About this task ▸ For the entries below, the result should be an exact transcription of the lines from the one with "- The Footer" up to and including the one with "### imagary", and only those.

Dataset entries
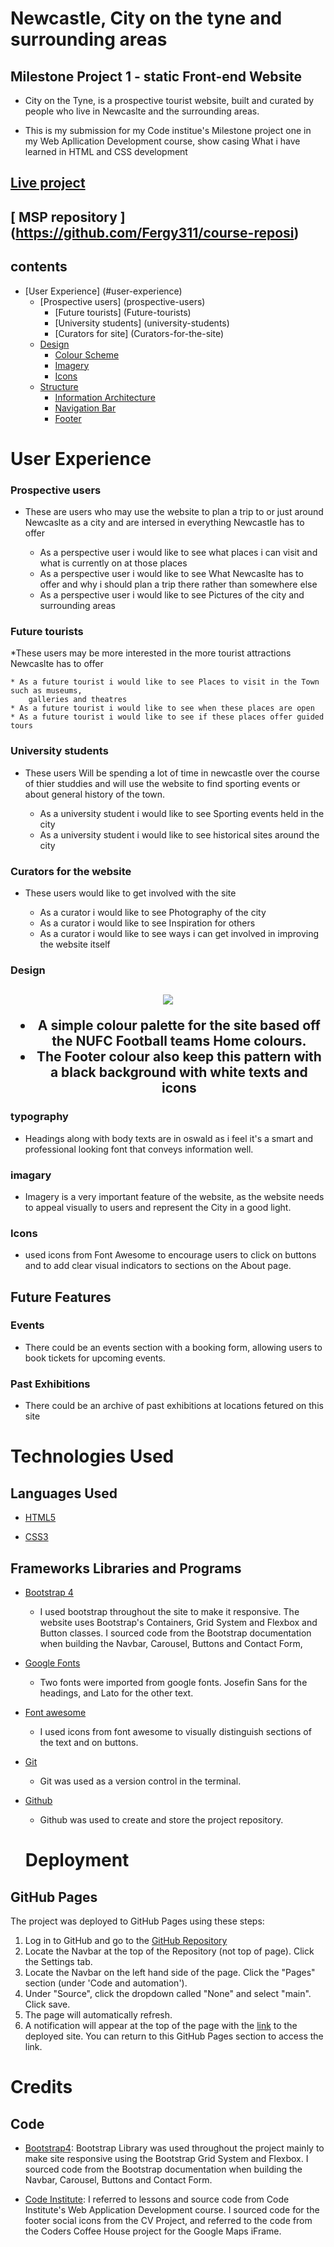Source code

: # Newcastle, City on the tyne and surrounding areas 
## Milestone Project 1 - static Front-end Website 

* City on the Tyne, is a prospective tourist website, built and curated by people who live in Newcaslte and the surrounding areas.

* This is my submission for my Code institue's Milestone project one in my Web Apllication Development course, show casing What i have learned in HTML and CSS development 

## [Live project](https://fergy311.github.io/course-reposi/)

## [ MSP repository ] (https://github.com/Fergy311/course-reposi)

## contents 
- [User Experience] (#user-experience)
    * [Prospective users] (prospective-users)
        + [Future tourists] (Future-tourists)
        + [University students] (university-students)
        + [Curators for site] (Curators-for-the-site)
    - [Design](#design)
        + [Colour Scheme](#colour-scheme)
        + [Imagery](#imagery)
        + [Icons](#icons)
    - [Structure](#structure)
        + [Information Architecture](#information-architecture)
        + [Navigation Bar](#navigation-bar)
        + [Footer](#footer) 

# User Experience


### Prospective users

* These are users who may use the website to plan a trip to or just around Newcaslte as a city and are intersed in everything Newcastle has to offer

    * As a perspective user i would like to see what places i can visit and what is currently on at those places 
    * As a perspective user i would like to see What Newcaslte has to offer and why i should plan a trip there rather than somewhere else
    * As a perspective user i would like to see Pictures of the city and surrounding areas  
        
### Future tourists 

*These users may be more interested in the more tourist attractions Newcaslte has to offer 

    * As a future tourist i would like to see Places to visit in the Town such as museums, 
        galleries and theatres
    * As a future tourist i would like to see when these places are open 
    * As a future tourist i would like to see if these places offer guided tours 

### University students 

* These users Will be spending a lot of time in newcastle over the course of thier studdies and will use the website to find sporting events or about general history of the town.

    * As a university student i would like to see Sporting events held in the city
    * As a university student i would like to see historical sites around the city 

### Curators for the website 

* These users would like to get involved with the site 

    * As a curator i would like to see Photography of the city
    * As a curator i would like to see Inspiration for others 
    * As a curator i would like to see ways i can get involved in improving the website itself

### Design
 <h2 align="center"><img src="assets/images/readme//NUFCTOP.webp">

 - A simple colour palette for the site based off the NUFC Football teams  Home colours.
 - The Footer colour also keep this pattern with a black background with white texts and icons

 ### typography 

 - Headings along with body texts are in oswald as i feel it's a smart and professional looking font that conveys information well.

 ### imagary 

 - Imagery is a very important feature of the website, as the website needs to appeal visually to users and represent the City in a good light.

 ### Icons 

 -  used icons from Font Awesome to encourage users to click on buttons and to add clear visual indicators to sections on the About page.

 ## Future Features

### Events
- There could be an events section with a booking form, allowing users to book tickets for upcoming events.

### Past Exhibitions
- There could be an archive of past exhibitions at locations fetured on this site 

# Technologies Used

## Languages Used

- [HTML5](https://en.wikipedia.org/wiki/HTML5)

- [CSS3](https://en.wikipedia.org/wiki/CSS)

## Frameworks Libraries and Programs

- [Bootstrap 4](https://getbootstrap.com/) 
  - I used bootstrap throughout the site to make it responsive. The website uses Bootstrap's Containers, Grid System and Flexbox and Button classes. I sourced code from the Bootstrap documentation when building the Navbar, Carousel, Buttons and Contact Form, 
  
- [Google Fonts](https://fonts.google.com/)
  - Two fonts were imported from google fonts. Josefin Sans for the headings, and Lato for the other text.
  
- [Font awesome](https://fontawesome.com/)
  - I used icons from font awesome to visually distinguish sections of the text and on buttons.

- [Git](https://git-scm.com/)
  - Git was used as a version control in the terminal.

- [Github](https://github.com/)
  - Github was used to create and store the project repository.
  
  # Deployment

## GitHub Pages

The project was deployed to GitHub Pages using these steps:

1. Log in to GitHub and go to the [GitHub Repository](https://github.com/Fergy311/course-reposi)
2. Locate the Navbar at the top of the Repository (not top of page). Click the Settings tab.
3. Locate the Navbar on the left hand side of the page. Click the "Pages" section (under 'Code and automation').
4. Under "Source", click the dropdown called "None" and select "main". Click save.
5. The page will automatically refresh.
6. A notification will appear at the top of the page with the [link](https://fergy311.github.io/course-reposi/) to the deployed site. You can return to this GitHub Pages section to access the link.

# Credits

## Code

-   [Bootstrap4](https://getbootstrap.com/docs/4.4/getting-started/introduction/): Bootstrap Library was used throughout the project mainly to make site responsive using the Bootstrap Grid System and Flexbox. I sourced code from the Bootstrap documentation when building the Navbar, Carousel, Buttons and Contact Form. 

-   [Code Institute](https://codeinstitute.net/): I referred to lessons and source code from Code Institute's Web Application Development course. I sourced code for the footer social icons from the CV Project, and referred to the code from the Coders Coffee House project for the Google Maps iFrame.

Task output ▸
 - The Footer colour also keep this pattern with a black background with white texts and icons

 ### typography 

 - Headings along with body texts are in oswald as i feel it's a smart and professional looking font that conveys information well.

 ### imagary 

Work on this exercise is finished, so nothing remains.